The problem
Where does the word "значение" appear in the data? Copy every line that holds it.

The data below:

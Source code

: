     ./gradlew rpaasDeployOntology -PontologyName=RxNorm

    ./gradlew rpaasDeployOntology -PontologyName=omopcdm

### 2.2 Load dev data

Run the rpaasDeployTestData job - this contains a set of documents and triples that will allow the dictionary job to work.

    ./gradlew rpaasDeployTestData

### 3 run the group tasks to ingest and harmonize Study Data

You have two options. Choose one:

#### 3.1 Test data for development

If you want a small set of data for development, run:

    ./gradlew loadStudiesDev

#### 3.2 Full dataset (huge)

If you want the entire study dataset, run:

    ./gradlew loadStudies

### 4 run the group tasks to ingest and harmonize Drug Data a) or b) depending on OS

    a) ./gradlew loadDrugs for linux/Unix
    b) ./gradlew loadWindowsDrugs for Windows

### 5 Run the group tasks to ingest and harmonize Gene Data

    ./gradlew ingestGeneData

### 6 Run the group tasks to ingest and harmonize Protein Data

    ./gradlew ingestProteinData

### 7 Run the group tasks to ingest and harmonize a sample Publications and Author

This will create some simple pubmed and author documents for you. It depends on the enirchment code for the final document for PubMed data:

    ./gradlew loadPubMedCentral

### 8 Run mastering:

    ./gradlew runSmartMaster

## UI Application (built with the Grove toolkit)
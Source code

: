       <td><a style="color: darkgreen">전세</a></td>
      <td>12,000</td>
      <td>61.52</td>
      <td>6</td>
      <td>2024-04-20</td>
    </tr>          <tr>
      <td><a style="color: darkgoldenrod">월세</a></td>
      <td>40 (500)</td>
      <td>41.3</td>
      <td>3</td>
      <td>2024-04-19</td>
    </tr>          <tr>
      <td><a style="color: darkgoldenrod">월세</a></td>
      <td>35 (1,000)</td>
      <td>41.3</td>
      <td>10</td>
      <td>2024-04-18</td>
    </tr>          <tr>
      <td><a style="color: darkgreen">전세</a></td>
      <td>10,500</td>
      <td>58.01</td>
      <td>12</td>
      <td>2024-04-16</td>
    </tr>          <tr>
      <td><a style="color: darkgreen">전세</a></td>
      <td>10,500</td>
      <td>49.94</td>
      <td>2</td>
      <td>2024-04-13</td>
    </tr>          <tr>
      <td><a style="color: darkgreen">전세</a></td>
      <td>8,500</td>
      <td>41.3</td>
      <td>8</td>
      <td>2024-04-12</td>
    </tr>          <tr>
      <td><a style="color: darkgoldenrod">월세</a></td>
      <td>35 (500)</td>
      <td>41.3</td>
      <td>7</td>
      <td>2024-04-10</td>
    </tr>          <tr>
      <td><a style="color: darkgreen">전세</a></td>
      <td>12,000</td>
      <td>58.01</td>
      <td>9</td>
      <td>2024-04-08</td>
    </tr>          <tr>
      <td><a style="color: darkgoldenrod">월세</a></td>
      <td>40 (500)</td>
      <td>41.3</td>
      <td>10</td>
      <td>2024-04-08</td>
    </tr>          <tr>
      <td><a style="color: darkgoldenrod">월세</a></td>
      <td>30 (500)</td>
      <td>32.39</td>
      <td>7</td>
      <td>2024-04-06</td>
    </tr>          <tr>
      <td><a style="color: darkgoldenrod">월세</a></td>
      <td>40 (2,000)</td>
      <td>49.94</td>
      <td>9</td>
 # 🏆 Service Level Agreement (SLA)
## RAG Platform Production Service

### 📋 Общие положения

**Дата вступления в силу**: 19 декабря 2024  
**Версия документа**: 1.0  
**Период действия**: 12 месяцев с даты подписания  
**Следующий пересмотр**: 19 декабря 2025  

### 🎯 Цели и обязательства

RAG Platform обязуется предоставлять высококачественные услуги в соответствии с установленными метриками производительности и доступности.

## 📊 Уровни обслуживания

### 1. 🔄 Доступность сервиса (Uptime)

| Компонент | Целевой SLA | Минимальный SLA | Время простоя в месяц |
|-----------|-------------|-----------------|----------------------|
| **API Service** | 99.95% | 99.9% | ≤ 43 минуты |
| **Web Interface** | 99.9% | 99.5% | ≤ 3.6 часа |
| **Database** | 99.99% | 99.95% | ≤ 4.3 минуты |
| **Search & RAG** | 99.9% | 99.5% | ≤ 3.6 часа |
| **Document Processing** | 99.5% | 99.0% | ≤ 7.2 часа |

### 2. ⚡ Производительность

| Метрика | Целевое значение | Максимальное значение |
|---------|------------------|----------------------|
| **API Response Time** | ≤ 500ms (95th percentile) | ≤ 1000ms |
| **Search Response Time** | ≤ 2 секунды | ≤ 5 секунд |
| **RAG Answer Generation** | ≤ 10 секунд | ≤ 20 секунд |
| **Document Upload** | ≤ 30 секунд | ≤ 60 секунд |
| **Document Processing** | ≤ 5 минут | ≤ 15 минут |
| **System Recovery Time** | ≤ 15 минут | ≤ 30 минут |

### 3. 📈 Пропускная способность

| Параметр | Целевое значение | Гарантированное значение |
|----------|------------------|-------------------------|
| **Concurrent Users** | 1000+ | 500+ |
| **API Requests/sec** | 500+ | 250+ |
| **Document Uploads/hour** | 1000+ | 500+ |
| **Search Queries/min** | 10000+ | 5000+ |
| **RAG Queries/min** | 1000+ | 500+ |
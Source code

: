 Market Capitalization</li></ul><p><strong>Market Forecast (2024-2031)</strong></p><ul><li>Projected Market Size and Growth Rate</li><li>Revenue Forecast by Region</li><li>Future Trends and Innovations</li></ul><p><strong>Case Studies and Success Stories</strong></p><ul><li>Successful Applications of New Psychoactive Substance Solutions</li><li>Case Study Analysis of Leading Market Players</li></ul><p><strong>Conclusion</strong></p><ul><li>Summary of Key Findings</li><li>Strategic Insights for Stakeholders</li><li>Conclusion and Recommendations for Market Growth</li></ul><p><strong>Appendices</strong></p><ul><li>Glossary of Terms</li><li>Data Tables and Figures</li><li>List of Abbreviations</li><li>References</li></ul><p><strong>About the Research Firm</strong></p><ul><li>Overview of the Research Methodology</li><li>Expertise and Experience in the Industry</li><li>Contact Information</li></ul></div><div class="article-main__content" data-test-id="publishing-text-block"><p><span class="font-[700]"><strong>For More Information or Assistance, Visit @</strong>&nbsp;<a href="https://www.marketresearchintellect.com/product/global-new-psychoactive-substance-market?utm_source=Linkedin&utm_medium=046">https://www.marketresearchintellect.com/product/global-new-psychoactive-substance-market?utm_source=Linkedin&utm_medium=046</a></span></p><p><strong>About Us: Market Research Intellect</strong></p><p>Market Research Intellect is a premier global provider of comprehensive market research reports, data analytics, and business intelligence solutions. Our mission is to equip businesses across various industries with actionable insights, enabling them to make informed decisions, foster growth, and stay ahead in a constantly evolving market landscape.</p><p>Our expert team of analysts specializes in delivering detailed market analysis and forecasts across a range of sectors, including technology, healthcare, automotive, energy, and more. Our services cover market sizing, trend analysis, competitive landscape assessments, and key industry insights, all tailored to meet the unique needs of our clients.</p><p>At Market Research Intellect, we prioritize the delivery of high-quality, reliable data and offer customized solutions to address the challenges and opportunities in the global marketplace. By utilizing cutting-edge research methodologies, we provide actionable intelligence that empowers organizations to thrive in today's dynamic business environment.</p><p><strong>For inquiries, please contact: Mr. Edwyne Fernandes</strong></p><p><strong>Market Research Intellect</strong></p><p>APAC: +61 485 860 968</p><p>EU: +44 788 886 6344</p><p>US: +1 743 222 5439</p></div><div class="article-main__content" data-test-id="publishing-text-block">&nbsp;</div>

End of The data.

Answer box
| Метрика | Целевое значение | Максимальное значение |
| Параметр | Целевое значение | Гарантированное значение |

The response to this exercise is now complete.